Classe 37 — Construction, réparation, travaux d’installation, tous les services précités en rapport avec des dispositifs de protection contre l’incendie, l’incendie et la fumée.
Classe 42 — Services scientifiques et technologiques et services de recherche et de conception y afférents; Conseils en construction (conseils en architecture); Des conseils en matière d’économies d’énergie; Services d’ingénieurs, planification de la construction, tous les services précités relatifs aux diplômes de protection des installations de production.
2 La demande a été publiée le 23 janvier 2018.
3 Gte Service GmbH et gte Swiss AG (ci-après les «opposantes») ont formé, le 23 avril 2018, une opposition complète contre l’enregistrement de la marque demandée. L’opposition était fondée sur l’article 8, paragraphe 4, du RMUE, lu en combinaison avec le droit des dénominations commerciales de différents États membres, en particulier l’article 5 de la loi allemande sur les marques.
4 L’article 5 du Markengesetz est libellé comme suit:
(1) Sont protégés en tant que dénominations commerciales les noms commerciaux et les titres d’œuvres.
(2) Les enseignes sont des signes qui sont utilisés dans la vie des affaires en tant que nom, dénomination sociale ou désignation particulière d’une activité commerciale ou d’une entreprise. Sont assimilés à la désignation particulière d’une entreprise les marques commerciales et autres signes destinés à distinguer l’exploitation commerciale d’autres établissements commerciaux qui, dans le public concerné, sont considérés comme des signes de l’exploitation commerciale.
(3) Les titres de l’œuvre sont les noms ou désignations spécifiques d’imprimés, d’œuvres cinématographiques, d’œuvres sonores, de scènes ou d’autres œuvres similaires.
5 Elles ont invoqué à cet égard, en tant que droit antérieur, l’élément verbal en tant que partie de la dénomination sociale de différentes entreprises du groupe d’entreprises de l’opposante:
4
GTE
ou dans un autre endroit, les noms de l’entreprise
GTE Service GmbH
GTE Swiss AG
dans les secteurs suivants:
Exécution des travaux de montage et de démontage de tous types à l’intérieur et à l’étranger, à l’intérieur et à l’extérieur des bâtiments, ainsi que toute activité connexe, notamment dans le domaine de la protection contre l’incendie. Dans le monde entier, la société fournit des services de réparation, d’entretien et d’entretien d’installations techniques dans et sur les bâtiments, en particulier dans le domaine de la protection contre les incendies.

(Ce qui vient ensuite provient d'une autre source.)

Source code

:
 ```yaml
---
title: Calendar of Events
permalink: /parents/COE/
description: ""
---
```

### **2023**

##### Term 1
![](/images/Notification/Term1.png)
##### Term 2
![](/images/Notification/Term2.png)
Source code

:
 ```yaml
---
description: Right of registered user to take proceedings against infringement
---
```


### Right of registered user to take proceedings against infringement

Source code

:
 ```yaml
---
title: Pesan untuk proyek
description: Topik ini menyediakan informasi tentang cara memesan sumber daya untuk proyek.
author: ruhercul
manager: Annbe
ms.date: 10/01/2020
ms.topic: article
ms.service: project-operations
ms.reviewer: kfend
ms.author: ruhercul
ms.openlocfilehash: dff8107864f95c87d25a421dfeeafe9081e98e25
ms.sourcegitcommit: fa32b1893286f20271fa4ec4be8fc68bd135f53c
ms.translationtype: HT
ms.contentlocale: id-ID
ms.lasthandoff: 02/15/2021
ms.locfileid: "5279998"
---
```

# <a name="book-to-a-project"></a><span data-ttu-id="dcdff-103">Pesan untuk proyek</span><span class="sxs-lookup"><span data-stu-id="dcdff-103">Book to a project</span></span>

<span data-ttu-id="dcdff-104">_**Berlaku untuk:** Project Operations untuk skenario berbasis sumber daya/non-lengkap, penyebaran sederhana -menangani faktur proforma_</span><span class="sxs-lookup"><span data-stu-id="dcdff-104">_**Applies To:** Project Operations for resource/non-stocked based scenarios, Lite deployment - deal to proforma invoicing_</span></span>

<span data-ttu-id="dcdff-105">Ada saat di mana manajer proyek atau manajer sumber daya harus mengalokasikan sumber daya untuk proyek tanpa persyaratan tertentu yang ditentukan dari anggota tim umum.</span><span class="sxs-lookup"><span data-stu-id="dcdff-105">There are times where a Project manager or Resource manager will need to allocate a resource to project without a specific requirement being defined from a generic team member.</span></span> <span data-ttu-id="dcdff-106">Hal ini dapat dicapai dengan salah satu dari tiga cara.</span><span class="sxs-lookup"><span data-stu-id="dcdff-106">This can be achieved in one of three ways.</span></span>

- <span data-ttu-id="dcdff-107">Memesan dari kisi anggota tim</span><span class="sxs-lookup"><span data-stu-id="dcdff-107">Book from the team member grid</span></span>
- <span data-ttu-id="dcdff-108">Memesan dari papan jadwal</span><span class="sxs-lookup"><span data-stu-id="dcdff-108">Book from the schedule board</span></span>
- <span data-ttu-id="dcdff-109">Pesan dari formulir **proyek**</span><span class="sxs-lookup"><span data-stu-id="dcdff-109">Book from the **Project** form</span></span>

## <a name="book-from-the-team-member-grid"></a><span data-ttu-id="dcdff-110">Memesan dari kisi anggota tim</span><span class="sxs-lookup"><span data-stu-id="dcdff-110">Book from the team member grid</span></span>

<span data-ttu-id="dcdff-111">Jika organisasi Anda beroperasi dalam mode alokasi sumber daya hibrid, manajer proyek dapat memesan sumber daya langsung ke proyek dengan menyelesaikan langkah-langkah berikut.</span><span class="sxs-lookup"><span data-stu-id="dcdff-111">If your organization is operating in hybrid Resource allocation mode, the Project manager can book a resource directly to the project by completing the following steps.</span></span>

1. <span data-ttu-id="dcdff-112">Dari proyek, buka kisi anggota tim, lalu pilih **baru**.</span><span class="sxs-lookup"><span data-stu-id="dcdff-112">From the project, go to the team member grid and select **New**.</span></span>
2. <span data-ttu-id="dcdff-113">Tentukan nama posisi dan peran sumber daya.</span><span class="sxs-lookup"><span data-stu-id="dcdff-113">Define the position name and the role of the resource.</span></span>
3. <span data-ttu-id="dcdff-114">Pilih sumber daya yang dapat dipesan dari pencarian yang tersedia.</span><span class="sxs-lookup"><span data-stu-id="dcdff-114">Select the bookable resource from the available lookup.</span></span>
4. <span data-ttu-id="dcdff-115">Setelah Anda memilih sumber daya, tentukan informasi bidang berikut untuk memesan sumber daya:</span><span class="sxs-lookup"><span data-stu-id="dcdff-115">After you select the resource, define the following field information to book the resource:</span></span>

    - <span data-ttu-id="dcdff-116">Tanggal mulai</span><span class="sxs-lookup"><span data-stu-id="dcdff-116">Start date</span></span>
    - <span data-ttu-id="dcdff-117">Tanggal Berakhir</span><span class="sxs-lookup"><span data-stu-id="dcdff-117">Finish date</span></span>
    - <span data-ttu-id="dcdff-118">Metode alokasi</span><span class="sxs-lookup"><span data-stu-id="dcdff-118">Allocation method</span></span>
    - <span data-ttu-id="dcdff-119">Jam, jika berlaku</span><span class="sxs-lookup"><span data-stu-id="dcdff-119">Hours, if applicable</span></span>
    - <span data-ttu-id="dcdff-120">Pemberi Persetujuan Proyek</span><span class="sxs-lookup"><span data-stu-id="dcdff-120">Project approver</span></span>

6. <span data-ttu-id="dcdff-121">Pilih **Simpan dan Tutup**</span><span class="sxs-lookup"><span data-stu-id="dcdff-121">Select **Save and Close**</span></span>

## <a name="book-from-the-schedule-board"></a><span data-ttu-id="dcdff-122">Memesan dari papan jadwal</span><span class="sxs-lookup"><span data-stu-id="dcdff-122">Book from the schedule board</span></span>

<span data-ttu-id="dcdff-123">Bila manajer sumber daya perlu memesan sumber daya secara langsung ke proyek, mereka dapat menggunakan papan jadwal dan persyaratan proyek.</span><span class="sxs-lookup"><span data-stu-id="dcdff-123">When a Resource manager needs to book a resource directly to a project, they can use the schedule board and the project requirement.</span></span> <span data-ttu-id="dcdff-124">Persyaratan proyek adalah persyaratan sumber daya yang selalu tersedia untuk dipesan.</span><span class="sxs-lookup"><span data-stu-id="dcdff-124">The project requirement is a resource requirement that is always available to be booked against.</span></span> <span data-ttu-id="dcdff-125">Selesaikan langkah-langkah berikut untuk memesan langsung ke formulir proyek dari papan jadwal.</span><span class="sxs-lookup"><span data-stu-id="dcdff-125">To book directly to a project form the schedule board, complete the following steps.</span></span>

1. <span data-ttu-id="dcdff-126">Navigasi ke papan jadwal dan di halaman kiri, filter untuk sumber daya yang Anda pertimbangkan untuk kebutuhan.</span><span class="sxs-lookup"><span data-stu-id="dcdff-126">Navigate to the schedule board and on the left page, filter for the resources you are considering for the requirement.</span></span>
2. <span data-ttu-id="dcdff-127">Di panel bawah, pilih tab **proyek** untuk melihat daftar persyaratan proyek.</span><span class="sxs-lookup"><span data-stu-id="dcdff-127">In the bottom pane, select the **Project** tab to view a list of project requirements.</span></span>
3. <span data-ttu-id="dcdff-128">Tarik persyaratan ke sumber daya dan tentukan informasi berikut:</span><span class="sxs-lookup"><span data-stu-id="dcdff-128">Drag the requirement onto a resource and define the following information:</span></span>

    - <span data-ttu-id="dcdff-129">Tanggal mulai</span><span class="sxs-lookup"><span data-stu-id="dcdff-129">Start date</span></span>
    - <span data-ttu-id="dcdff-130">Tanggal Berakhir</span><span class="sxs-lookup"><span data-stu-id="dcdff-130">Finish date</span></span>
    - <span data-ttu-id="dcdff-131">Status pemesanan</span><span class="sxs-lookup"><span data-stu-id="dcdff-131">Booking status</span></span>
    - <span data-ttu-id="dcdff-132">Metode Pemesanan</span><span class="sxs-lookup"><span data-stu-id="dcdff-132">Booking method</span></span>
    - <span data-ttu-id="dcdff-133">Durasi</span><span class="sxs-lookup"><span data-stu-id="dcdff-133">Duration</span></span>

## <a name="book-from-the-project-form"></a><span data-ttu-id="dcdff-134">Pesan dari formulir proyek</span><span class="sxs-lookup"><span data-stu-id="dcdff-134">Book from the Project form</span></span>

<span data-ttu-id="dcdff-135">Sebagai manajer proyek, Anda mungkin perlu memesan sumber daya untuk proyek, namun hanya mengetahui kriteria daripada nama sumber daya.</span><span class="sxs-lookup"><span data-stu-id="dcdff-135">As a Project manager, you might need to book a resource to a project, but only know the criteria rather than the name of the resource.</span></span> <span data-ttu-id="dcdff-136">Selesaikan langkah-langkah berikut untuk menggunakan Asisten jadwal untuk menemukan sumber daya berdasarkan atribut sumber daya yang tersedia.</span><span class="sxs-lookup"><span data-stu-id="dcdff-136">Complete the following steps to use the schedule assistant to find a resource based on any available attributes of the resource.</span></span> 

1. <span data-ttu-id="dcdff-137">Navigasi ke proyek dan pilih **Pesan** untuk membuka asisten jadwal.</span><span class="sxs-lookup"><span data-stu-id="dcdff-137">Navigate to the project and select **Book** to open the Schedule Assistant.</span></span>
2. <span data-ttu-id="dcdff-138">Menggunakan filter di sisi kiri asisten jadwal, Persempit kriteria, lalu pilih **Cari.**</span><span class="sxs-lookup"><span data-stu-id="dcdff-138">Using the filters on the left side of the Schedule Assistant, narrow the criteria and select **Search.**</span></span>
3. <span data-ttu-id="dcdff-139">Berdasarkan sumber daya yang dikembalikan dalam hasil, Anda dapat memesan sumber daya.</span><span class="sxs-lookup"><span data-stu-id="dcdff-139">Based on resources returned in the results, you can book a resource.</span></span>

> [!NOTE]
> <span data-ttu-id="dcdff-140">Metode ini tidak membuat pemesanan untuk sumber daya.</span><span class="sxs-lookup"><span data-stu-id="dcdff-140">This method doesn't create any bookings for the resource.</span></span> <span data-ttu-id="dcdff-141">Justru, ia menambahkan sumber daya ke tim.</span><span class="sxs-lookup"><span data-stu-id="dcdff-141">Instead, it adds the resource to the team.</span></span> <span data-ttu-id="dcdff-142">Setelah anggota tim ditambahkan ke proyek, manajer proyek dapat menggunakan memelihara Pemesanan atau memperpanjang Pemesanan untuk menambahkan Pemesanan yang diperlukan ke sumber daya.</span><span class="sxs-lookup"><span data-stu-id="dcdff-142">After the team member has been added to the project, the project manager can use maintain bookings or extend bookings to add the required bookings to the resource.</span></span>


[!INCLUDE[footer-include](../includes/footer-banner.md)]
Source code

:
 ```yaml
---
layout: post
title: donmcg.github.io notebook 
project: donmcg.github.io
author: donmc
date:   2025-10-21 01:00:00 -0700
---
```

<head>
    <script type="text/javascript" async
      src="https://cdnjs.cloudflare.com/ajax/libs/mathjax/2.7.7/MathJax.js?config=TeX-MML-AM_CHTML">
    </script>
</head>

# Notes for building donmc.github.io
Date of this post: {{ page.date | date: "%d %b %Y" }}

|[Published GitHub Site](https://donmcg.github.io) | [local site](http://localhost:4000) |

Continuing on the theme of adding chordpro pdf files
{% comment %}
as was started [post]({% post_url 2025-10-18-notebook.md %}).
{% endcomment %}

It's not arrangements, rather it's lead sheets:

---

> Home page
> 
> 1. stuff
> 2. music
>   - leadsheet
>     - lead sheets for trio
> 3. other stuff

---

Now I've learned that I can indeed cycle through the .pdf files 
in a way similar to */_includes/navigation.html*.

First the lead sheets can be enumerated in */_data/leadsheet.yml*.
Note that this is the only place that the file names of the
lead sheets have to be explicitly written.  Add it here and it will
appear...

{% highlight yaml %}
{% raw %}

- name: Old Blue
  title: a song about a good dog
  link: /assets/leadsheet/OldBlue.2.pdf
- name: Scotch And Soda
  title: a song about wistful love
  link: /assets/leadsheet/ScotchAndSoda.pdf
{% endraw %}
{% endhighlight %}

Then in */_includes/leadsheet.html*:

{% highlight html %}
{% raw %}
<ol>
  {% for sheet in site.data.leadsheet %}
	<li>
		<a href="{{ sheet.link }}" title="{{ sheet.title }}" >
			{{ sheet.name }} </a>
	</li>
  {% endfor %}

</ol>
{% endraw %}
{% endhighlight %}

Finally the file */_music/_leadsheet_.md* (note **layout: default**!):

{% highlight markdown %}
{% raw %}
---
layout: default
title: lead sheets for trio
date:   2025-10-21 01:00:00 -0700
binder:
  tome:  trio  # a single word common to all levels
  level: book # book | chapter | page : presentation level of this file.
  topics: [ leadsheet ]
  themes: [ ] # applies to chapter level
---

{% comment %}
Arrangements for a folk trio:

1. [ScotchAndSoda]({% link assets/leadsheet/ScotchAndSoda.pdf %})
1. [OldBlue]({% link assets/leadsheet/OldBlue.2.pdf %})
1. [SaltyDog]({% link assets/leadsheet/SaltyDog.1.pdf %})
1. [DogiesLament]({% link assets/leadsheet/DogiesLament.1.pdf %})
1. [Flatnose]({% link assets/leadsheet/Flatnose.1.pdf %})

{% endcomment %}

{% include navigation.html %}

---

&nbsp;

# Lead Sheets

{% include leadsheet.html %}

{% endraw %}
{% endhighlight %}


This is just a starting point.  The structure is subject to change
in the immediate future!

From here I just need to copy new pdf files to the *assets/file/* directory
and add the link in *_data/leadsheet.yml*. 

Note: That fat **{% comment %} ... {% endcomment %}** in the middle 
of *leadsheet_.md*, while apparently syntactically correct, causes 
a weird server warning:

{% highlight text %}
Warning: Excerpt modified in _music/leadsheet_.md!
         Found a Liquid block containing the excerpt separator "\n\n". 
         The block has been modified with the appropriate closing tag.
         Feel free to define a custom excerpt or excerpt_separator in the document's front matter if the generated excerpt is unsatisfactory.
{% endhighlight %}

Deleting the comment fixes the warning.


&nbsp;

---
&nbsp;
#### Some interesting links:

et en ce qui concerne l’Allemagne, les Pays-Bas, la Belgique, la République tchèque, l’Autriche, le Luxembourg, le Danemark, l’Italie et la France.
6 Les opposants se fondaient sur le droit conféré par une «dénomination d’entreprise» selon le droit des États membres dans lesquels ils l’avaient utilisée, en particulier pour l’Allemagne, l’article 5 de la loi sur les marques.
Une «dénomination sociale» d’une entreprise est sa dénomination sociale ou la dénomination officielle d’une entreprise telle qu’elle est inscrite au registre du commerce.
La marque demandée «gte» est identique dans les différentes entreprises liées à la société mère, telles que celles de l’opposante (gte Service GmbH et gte Swiss AG).
Ces entreprises sont largement utilisées dans un certain nombre d’États membres, notamment en Allemagne.
La demanderesse («gte Brandschutz GmbH») est issue de la masse de l’insolvabilité d’une entreprise sœur de l’opposante.
7 Afin d’étayer l’opposition, l’opposante a produit, entre autres, les documents suivants (énumérés de manière générale en raison d’informations confidentielles):
1. Déclaration sur l’honneur;
2. Extrait du registre relatif au brevet no 25 47 818.6 de l’Office allemand des brevets et des marques intitulé «Feuerschutzabschluss für ein Ein
Wanden ou plafond traverse par une installation de production»;
3. Protocole d’accord du 08/07/1992;
5
4. Extrait du registre du commerce de Potsdam de gte Brandschutz AG;
5. Liste des associés de la gte Gesellschaft für Technik Entwicklung mbH;
6. Extrait du registre du commerce du canton de St Gallen de GTE
Gesellschaft für Technik Entwicklung AG;
7. Extrait du registre du commerce d’origine inconnue concernant la gte Gesellschaft für Technische Development mbH, prévention de l’incendie (distribué en 2001)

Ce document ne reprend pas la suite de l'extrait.